We observed significant differences in seroprevalence estimates between males and females for 11 infectious agents (Table 2), with five found to be higher in women (EBV, HHV-7, HPV-16, HPV-18 and Ct) and six higher in men (VZV, HBV, HTLV-1, JCV and BKV and Hp). For all of the agents where data from multiple antigens were used to calculate total infectious agent seroprevalences (EBV, HBV, HTLV-1, Hp), equivalent differences were observed in the same directions for the individual pathogen-specific antigens (Supplementary Table 7). The differences observed in crude seroprevalences by sex for these 11 infectious agents persisted following adjustment for age, TDI, self-reported ethnicity, LSP and a report of ever having had sexual intercourse with a member of the same sex (sameSI; Supplementary Table 8).
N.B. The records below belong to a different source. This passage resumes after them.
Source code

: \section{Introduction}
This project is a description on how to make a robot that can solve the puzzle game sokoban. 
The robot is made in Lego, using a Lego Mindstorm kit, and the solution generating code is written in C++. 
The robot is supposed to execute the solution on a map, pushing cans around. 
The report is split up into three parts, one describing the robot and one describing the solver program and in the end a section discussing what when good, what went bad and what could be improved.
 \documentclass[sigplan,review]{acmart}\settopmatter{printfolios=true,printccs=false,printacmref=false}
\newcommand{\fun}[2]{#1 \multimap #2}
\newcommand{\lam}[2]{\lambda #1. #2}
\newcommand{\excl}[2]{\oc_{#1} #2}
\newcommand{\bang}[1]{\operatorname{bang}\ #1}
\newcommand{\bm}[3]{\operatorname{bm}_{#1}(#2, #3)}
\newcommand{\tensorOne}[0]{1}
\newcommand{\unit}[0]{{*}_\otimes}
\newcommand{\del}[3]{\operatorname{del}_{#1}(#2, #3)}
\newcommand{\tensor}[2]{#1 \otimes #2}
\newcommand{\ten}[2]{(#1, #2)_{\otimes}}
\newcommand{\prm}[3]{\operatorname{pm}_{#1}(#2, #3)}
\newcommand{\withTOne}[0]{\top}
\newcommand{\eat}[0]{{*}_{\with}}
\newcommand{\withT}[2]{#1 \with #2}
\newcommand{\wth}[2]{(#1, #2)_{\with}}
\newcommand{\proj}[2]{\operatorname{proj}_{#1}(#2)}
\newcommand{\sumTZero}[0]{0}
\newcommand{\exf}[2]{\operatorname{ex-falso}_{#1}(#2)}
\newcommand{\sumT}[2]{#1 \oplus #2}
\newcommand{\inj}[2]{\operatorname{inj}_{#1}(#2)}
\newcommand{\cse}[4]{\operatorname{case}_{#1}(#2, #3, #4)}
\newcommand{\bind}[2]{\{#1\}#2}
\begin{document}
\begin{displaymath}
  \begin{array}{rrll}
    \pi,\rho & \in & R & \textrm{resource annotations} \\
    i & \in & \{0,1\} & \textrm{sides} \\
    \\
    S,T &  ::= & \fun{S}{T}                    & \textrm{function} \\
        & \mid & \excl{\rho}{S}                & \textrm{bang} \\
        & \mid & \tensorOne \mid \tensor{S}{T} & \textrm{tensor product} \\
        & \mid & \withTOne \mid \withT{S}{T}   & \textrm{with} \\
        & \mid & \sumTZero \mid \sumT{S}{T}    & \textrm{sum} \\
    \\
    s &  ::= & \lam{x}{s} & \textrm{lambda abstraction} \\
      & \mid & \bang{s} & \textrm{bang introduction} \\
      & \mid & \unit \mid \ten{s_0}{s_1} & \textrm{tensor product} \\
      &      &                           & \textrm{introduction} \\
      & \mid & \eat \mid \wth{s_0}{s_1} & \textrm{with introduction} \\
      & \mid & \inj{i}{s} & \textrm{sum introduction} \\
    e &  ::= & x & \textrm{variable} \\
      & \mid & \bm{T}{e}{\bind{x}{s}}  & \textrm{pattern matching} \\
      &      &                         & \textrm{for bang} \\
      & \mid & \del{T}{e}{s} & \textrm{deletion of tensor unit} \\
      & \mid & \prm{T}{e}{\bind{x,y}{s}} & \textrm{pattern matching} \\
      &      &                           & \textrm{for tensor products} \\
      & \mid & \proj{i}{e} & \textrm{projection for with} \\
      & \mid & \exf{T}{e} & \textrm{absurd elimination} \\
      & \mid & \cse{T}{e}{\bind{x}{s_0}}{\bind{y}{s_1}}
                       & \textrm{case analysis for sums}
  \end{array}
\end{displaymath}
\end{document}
We also observed significant differences in seroprevalence by age (Fig. 1A and B and Supplementary Table 9 presenting all infectious agents with significant demographic associations after adjustment), being most significant for HSV-1, Tg and notably CMV where 49.2% (95% C.I. 46.6–51.8%) of women between the ages of 40 and 50 were seropositive compared to 66.8% (64.8–68.9%) of women between the ages of 60 and 70. Age was inversely associated with HPV-16, JCV and BKV. For example, BKV seroprevalence was 97.4% (96.5–98.4%) in men aged 40–49 years, and 95.1% (94.1–96.1%) in 60–69 year olds.

Fig. 1: Crude seroprevalence estimates and 95% confidence intervals for multiple infectious agents in 9695 biologically independent UK Biobank participants stratified by sex and age (A for males and B for females), self-reported ethnicity (C for males and D for females) and LSP (E for males and F for females).
figure 1

Precise numbers of individuals in each category are provided in Supplementary Tables 911. The infectious agents represented are those with significant (P < 0.01) evidence of differences based on crude estimates when testing for association with either males or females alone, or combined with each of age, self-reported ethnicity and LSP where sufficient numbers of individuals were available in each group for models to converge. Evidence of interaction with sex was only observed for VZV (P = 0.01) and HPV-16 (P = 0.04) with age, and HSV-2 (P = 7.5 × 10−5) and HPV-18 (P = 0.01) with LSP. All P-values reported were from the likelihood ratio test with no adjustment for multiple testing.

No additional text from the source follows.